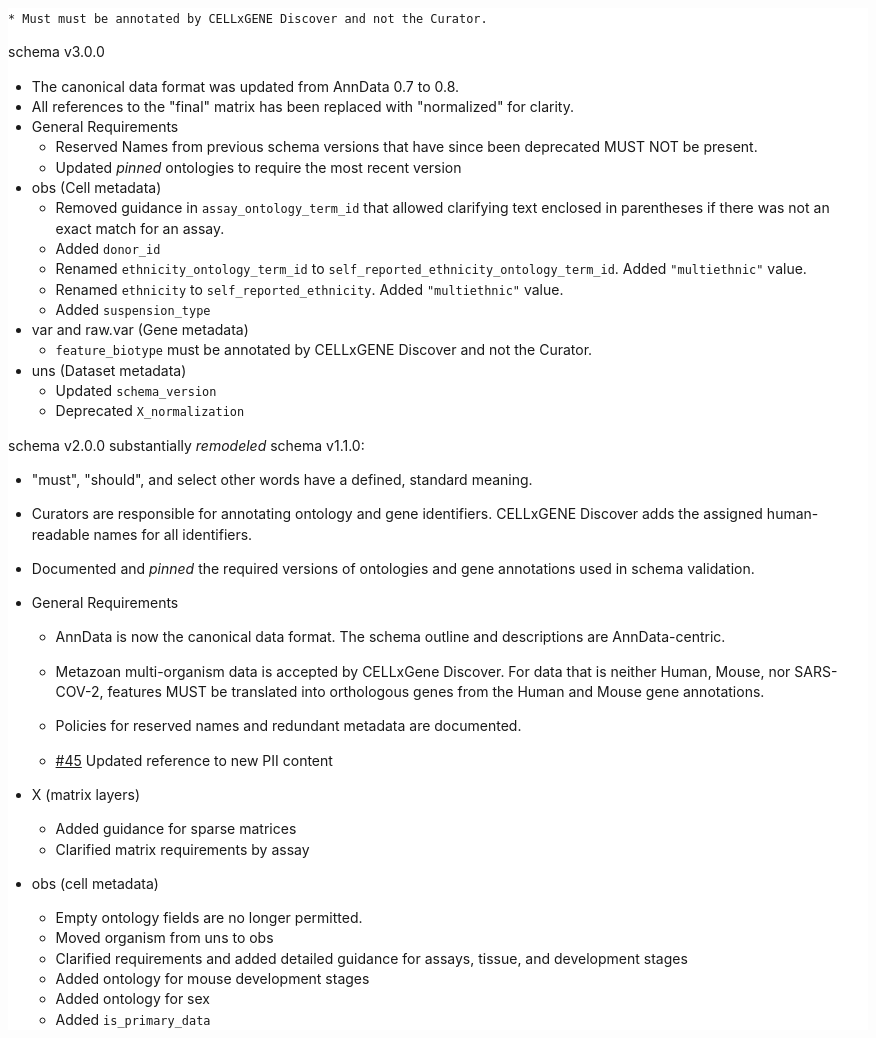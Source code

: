     * Must must be annotated by CELLxGENE Discover and not the Curator.


schema v3.0.0

* The canonical data format was updated from AnnData 0.7 to 0.8.
* All references to the "final" matrix has been replaced with "normalized" for clarity.
* General Requirements
  * Reserved Names from previous schema versions that have since been deprecated MUST NOT be present.
  * Updated *pinned* ontologies to require the most recent version
* obs (Cell metadata)
  * Removed guidance in `assay_ontology_term_id` that allowed clarifying text enclosed in parentheses if there was not an exact match for an assay.
  * Added `donor_id`
  * Renamed `ethnicity_ontology_term_id` to `self_reported_ethnicity_ontology_term_id`. Added `"multiethnic"` value.
  * Renamed `ethnicity` to `self_reported_ethnicity`. Added `"multiethnic"` value.
  * Added `suspension_type`
* var and raw.var (Gene metadata)
  * `feature_biotype` must be annotated by CELLxGENE Discover and not the Curator.
* uns (Dataset metadata)
  * Updated `schema_version`
  * Deprecated `X_normalization`

schema v2.0.0 substantially *remodeled* schema v1.1.0:

* "must", "should", and select other words have a defined, standard meaning.

* Curators are responsible for annotating ontology and gene identifiers. CELLxGENE Discover adds the assigned human-readable names for all identifiers.

* Documented and *pinned* the required versions of ontologies and gene annotations used in schema validation.

* General Requirements
  * AnnData is now the canonical data format. The schema outline and descriptions are AnnData-centric.

  * Metazoan multi-organism data is accepted by CELLxGene Discover. For data that is neither Human, Mouse, nor SARS-COV-2, features MUST be translated into orthologous genes from the Human and Mouse gene annotations. 

  * Policies for reserved names and redundant metadata are documented.

  * [#45](https://github.com/chanzuckerberg/single-cell-curation/issues/45) Updated reference to new PII content

* X (matrix layers)
  * Added guidance for sparse matrices
  * Clarified matrix requirements by assay

* obs (cell metadata)
  * Empty ontology fields are no longer permitted.
  * Moved organism from uns to obs
  * Clarified requirements and added detailed guidance for assays, tissue, and development stages
  * Added ontology for mouse development stages
  * Added ontology for sex
  * Added `is_primary_data`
# # # # # # #
Problem
Output only a verbatim copy of the lines spanning from the line that contains "for sparse matrices" to the end of the records above.

Completed task
  * Added guidance for sparse matrices
  * Clarified matrix requirements by assay

* obs (cell metadata)
  * Empty ontology fields are no longer permitted.
  * Moved organism from uns to obs
  * Clarified requirements and added detailed guidance for assays, tissue, and development stages
  * Added ontology for mouse development stages
  * Added ontology for sex
  * Added `is_primary_data`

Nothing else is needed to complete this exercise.